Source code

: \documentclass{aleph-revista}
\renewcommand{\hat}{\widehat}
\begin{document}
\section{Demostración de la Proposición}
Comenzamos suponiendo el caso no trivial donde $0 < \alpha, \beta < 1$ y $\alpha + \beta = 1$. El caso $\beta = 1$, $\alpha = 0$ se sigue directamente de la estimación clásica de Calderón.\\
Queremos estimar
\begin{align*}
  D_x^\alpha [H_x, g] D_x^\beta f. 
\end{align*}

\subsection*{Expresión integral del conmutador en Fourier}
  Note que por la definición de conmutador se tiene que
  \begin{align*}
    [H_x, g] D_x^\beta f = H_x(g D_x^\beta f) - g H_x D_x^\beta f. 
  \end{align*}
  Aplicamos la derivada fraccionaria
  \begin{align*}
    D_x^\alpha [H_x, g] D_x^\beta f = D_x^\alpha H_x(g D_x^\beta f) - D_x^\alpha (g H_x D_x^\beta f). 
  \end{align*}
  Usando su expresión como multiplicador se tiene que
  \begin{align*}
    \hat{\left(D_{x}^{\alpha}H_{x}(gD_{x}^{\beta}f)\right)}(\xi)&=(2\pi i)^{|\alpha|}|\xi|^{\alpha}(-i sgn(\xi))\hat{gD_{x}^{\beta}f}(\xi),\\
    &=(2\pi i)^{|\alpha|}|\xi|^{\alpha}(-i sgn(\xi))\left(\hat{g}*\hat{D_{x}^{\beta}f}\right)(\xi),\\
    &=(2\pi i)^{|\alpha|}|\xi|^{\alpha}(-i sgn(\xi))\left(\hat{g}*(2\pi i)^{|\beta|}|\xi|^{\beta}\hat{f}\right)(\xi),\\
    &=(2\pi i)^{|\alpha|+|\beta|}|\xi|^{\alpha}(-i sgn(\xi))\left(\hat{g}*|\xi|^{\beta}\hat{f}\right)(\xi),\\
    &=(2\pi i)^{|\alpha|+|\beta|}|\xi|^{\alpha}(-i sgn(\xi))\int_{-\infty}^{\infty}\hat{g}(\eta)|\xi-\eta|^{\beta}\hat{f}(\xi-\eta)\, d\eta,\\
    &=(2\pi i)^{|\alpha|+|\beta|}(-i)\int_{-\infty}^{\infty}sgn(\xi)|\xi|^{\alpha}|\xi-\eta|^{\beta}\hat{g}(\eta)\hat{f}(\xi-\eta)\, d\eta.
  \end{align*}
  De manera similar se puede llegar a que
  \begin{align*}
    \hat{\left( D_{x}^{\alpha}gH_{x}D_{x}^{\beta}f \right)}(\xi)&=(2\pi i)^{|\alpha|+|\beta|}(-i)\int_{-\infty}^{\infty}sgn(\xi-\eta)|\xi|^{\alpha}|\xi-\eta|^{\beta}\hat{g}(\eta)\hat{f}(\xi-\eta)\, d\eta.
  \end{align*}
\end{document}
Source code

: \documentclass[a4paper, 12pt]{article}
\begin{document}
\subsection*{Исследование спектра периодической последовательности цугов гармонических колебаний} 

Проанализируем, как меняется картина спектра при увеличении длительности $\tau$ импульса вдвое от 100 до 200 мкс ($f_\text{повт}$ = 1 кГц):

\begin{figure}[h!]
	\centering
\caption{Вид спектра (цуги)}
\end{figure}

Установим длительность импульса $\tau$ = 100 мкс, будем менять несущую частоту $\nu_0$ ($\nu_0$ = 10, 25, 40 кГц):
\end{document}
+++
Aim of the exercise: Your task is to retype all the records above with nothing left out.

Solution to the exercise:
Source code

: \documentclass{aleph-revista}
\renewcommand{\hat}{\widehat}
\begin{document}
\section{Demostración de la Proposición}
Comenzamos suponiendo el caso no trivial donde $0 < \alpha, \beta < 1$ y $\alpha + \beta = 1$. El caso $\beta = 1$, $\alpha = 0$ se sigue directamente de la estimación clásica de Calderón.\\
Queremos estimar
\begin{align*}
  D_x^\alpha [H_x, g] D_x^\beta f. 
\end{align*}

\subsection*{Expresión integral del conmutador en Fourier}
  Note que por la definición de conmutador se tiene que
  \begin{align*}
    [H_x, g] D_x^\beta f = H_x(g D_x^\beta f) - g H_x D_x^\beta f. 
  \end{align*}
  Aplicamos la derivada fraccionaria
  \begin{align*}
    D_x^\alpha [H_x, g] D_x^\beta f = D_x^\alpha H_x(g D_x^\beta f) - D_x^\alpha (g H_x D_x^\beta f). 
  \end{align*}
  Usando su expresión como multiplicador se tiene que
  \begin{align*}
    \hat{\left(D_{x}^{\alpha}H_{x}(gD_{x}^{\beta}f)\right)}(\xi)&=(2\pi i)^{|\alpha|}|\xi|^{\alpha}(-i sgn(\xi))\hat{gD_{x}^{\beta}f}(\xi),\\
    &=(2\pi i)^{|\alpha|}|\xi|^{\alpha}(-i sgn(\xi))\left(\hat{g}*\hat{D_{x}^{\beta}f}\right)(\xi),\\
    &=(2\pi i)^{|\alpha|}|\xi|^{\alpha}(-i sgn(\xi))\left(\hat{g}*(2\pi i)^{|\beta|}|\xi|^{\beta}\hat{f}\right)(\xi),\\
    &=(2\pi i)^{|\alpha|+|\beta|}|\xi|^{\alpha}(-i sgn(\xi))\left(\hat{g}*|\xi|^{\beta}\hat{f}\right)(\xi),\\
    &=(2\pi i)^{|\alpha|+|\beta|}|\xi|^{\alpha}(-i sgn(\xi))\int_{-\infty}^{\infty}\hat{g}(\eta)|\xi-\eta|^{\beta}\hat{f}(\xi-\eta)\, d\eta,\\
    &=(2\pi i)^{|\alpha|+|\beta|}(-i)\int_{-\infty}^{\infty}sgn(\xi)|\xi|^{\alpha}|\xi-\eta|^{\beta}\hat{g}(\eta)\hat{f}(\xi-\eta)\, d\eta.
  \end{align*}
  De manera similar se puede llegar a que
  \begin{align*}
    \hat{\left( D_{x}^{\alpha}gH_{x}D_{x}^{\beta}f \right)}(\xi)&=(2\pi i)^{|\alpha|+|\beta|}(-i)\int_{-\infty}^{\infty}sgn(\xi-\eta)|\xi|^{\alpha}|\xi-\eta|^{\beta}\hat{g}(\eta)\hat{f}(\xi-\eta)\, d\eta.
  \end{align*}
\end{document}
Source code

: \documentclass[a4paper, 12pt]{article}
\begin{document}
\subsection*{Исследование спектра периодической последовательности цугов гармонических колебаний} 

Проанализируем, как меняется картина спектра при увеличении длительности $\tau$ импульса вдвое от 100 до 200 мкс ($f_\text{повт}$ = 1 кГц):

\begin{figure}[h!]
	\centering
\caption{Вид спектра (цуги)}
\end{figure}

Установим длительность импульса $\tau$ = 100 мкс, будем менять несущую частоту $\nu_0$ ($\nu_0$ = 10, 25, 40 кГц):
\end{document}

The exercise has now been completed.